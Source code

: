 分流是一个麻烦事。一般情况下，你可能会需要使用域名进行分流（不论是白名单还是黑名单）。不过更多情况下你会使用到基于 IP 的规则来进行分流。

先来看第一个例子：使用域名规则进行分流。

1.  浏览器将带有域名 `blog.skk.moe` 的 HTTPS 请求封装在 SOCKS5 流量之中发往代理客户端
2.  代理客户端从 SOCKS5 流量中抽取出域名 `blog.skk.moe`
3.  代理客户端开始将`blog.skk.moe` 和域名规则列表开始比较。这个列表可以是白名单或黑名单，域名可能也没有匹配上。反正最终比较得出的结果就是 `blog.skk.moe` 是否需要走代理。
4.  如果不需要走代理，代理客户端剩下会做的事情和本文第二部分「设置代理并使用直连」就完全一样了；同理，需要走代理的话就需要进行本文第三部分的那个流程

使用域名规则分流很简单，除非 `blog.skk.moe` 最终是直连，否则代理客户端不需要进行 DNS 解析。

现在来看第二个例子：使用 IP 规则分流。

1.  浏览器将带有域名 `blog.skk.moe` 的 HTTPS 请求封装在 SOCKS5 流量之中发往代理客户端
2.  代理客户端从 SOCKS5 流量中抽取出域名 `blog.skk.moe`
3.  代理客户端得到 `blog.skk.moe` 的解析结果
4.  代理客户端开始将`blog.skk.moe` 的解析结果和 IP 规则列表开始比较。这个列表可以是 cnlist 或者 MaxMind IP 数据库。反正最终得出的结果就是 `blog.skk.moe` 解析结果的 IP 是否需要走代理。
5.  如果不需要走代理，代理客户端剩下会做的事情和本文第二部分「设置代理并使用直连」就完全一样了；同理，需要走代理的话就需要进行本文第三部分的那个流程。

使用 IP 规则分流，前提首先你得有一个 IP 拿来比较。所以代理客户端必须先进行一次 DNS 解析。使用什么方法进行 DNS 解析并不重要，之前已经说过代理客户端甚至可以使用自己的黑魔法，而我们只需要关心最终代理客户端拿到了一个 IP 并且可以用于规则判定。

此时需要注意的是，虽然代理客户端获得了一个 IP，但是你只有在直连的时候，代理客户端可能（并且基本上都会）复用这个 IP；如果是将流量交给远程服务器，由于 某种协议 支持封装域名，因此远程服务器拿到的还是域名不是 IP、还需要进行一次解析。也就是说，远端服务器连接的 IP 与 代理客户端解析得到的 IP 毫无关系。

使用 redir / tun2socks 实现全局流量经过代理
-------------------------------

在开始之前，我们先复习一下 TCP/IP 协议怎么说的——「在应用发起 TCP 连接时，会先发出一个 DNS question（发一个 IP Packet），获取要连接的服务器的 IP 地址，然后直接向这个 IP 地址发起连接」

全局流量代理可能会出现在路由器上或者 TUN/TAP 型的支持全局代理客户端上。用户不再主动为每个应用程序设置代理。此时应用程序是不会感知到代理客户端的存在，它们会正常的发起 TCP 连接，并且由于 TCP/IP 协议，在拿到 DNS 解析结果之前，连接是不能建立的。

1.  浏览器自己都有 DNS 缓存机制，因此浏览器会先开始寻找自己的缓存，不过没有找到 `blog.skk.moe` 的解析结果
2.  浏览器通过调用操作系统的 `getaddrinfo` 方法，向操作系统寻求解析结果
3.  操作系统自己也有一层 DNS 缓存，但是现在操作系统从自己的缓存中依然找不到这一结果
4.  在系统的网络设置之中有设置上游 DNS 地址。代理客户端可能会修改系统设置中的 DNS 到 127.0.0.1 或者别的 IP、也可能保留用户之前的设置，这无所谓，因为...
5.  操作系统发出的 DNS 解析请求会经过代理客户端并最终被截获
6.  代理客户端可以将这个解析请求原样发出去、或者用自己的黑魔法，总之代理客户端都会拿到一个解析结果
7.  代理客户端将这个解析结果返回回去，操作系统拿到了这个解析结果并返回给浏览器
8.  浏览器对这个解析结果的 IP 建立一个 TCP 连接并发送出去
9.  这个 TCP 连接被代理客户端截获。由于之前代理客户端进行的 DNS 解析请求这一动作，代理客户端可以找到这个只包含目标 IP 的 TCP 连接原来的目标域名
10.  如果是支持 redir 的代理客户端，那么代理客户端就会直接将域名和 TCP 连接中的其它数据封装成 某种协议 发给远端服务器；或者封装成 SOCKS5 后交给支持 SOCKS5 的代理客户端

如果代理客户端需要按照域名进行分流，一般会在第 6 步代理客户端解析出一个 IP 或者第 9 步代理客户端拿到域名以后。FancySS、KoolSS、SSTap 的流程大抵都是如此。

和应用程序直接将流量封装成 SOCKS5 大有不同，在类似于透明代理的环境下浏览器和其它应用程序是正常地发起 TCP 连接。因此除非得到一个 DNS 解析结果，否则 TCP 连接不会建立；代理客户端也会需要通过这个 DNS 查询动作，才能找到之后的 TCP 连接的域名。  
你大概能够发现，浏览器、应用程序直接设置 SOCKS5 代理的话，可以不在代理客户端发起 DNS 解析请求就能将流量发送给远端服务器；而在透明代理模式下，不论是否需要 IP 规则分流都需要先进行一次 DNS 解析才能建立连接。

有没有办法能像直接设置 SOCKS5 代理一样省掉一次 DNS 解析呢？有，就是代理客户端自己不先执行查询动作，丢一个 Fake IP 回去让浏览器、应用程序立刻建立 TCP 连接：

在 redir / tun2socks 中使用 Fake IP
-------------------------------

ASSIGNED TASK -
Line by line, transcribe the material exactly.

EXERCISE RESPONSE -
Source code

: 分流是一个麻烦事。一般情况下，你可能会需要使用域名进行分流（不论是白名单还是黑名单）。不过更多情况下你会使用到基于 IP 的规则来进行分流。

先来看第一个例子：使用域名规则进行分流。

1.  浏览器将带有域名 `blog.skk.moe` 的 HTTPS 请求封装在 SOCKS5 流量之中发往代理客户端
2.  代理客户端从 SOCKS5 流量中抽取出域名 `blog.skk.moe`
3.  代理客户端开始将`blog.skk.moe` 和域名规则列表开始比较。这个列表可以是白名单或黑名单，域名可能也没有匹配上。反正最终比较得出的结果就是 `blog.skk.moe` 是否需要走代理。
4.  如果不需要走代理，代理客户端剩下会做的事情和本文第二部分「设置代理并使用直连」就完全一样了；同理，需要走代理的话就需要进行本文第三部分的那个流程

使用域名规则分流很简单，除非 `blog.skk.moe` 最终是直连，否则代理客户端不需要进行 DNS 解析。

现在来看第二个例子：使用 IP 规则分流。

1.  浏览器将带有域名 `blog.skk.moe` 的 HTTPS 请求封装在 SOCKS5 流量之中发往代理客户端
2.  代理客户端从 SOCKS5 流量中抽取出域名 `blog.skk.moe`
3.  代理客户端得到 `blog.skk.moe` 的解析结果
4.  代理客户端开始将`blog.skk.moe` 的解析结果和 IP 规则列表开始比较。这个列表可以是 cnlist 或者 MaxMind IP 数据库。反正最终得出的结果就是 `blog.skk.moe` 解析结果的 IP 是否需要走代理。
5.  如果不需要走代理，代理客户端剩下会做的事情和本文第二部分「设置代理并使用直连」就完全一样了；同理，需要走代理的话就需要进行本文第三部分的那个流程。

使用 IP 规则分流，前提首先你得有一个 IP 拿来比较。所以代理客户端必须先进行一次 DNS 解析。使用什么方法进行 DNS 解析并不重要，之前已经说过代理客户端甚至可以使用自己的黑魔法，而我们只需要关心最终代理客户端拿到了一个 IP 并且可以用于规则判定。

此时需要注意的是，虽然代理客户端获得了一个 IP，但是你只有在直连的时候，代理客户端可能（并且基本上都会）复用这个 IP；如果是将流量交给远程服务器，由于 某种协议 支持封装域名，因此远程服务器拿到的还是域名不是 IP、还需要进行一次解析。也就是说，远端服务器连接的 IP 与 代理客户端解析得到的 IP 毫无关系。

使用 redir / tun2socks 实现全局流量经过代理
-------------------------------

在开始之前，我们先复习一下 TCP/IP 协议怎么说的——「在应用发起 TCP 连接时，会先发出一个 DNS question（发一个 IP Packet），获取要连接的服务器的 IP 地址，然后直接向这个 IP 地址发起连接」

全局流量代理可能会出现在路由器上或者 TUN/TAP 型的支持全局代理客户端上。用户不再主动为每个应用程序设置代理。此时应用程序是不会感知到代理客户端的存在，它们会正常的发起 TCP 连接，并且由于 TCP/IP 协议，在拿到 DNS 解析结果之前，连接是不能建立的。

1.  浏览器自己都有 DNS 缓存机制，因此浏览器会先开始寻找自己的缓存，不过没有找到 `blog.skk.moe` 的解析结果
2.  浏览器通过调用操作系统的 `getaddrinfo` 方法，向操作系统寻求解析结果
3.  操作系统自己也有一层 DNS 缓存，但是现在操作系统从自己的缓存中依然找不到这一结果
4.  在系统的网络设置之中有设置上游 DNS 地址。代理客户端可能会修改系统设置中的 DNS 到 127.0.0.1 或者别的 IP、也可能保留用户之前的设置，这无所谓，因为...
5.  操作系统发出的 DNS 解析请求会经过代理客户端并最终被截获
6.  代理客户端可以将这个解析请求原样发出去、或者用自己的黑魔法，总之代理客户端都会拿到一个解析结果
7.  代理客户端将这个解析结果返回回去，操作系统拿到了这个解析结果并返回给浏览器
8.  浏览器对这个解析结果的 IP 建立一个 TCP 连接并发送出去
9.  这个 TCP 连接被代理客户端截获。由于之前代理客户端进行的 DNS 解析请求这一动作，代理客户端可以找到这个只包含目标 IP 的 TCP 连接原来的目标域名
10.  如果是支持 redir 的代理客户端，那么代理客户端就会直接将域名和 TCP 连接中的其它数据封装成 某种协议 发给远端服务器；或者封装成 SOCKS5 后交给支持 SOCKS5 的代理客户端

如果代理客户端需要按照域名进行分流，一般会在第 6 步代理客户端解析出一个 IP 或者第 9 步代理客户端拿到域名以后。FancySS、KoolSS、SSTap 的流程大抵都是如此。

和应用程序直接将流量封装成 SOCKS5 大有不同，在类似于透明代理的环境下浏览器和其它应用程序是正常地发起 TCP 连接。因此除非得到一个 DNS 解析结果，否则 TCP 连接不会建立；代理客户端也会需要通过这个 DNS 查询动作，才能找到之后的 TCP 连接的域名。  
你大概能够发现，浏览器、应用程序直接设置 SOCKS5 代理的话，可以不在代理客户端发起 DNS 解析请求就能将流量发送给远端服务器；而在透明代理模式下，不论是否需要 IP 规则分流都需要先进行一次 DNS 解析才能建立连接。

有没有办法能像直接设置 SOCKS5 代理一样省掉一次 DNS 解析呢？有，就是代理客户端自己不先执行查询动作，丢一个 Fake IP 回去让浏览器、应用程序立刻建立 TCP 连接：

在 redir / tun2socks 中使用 Fake IP
-------------------------------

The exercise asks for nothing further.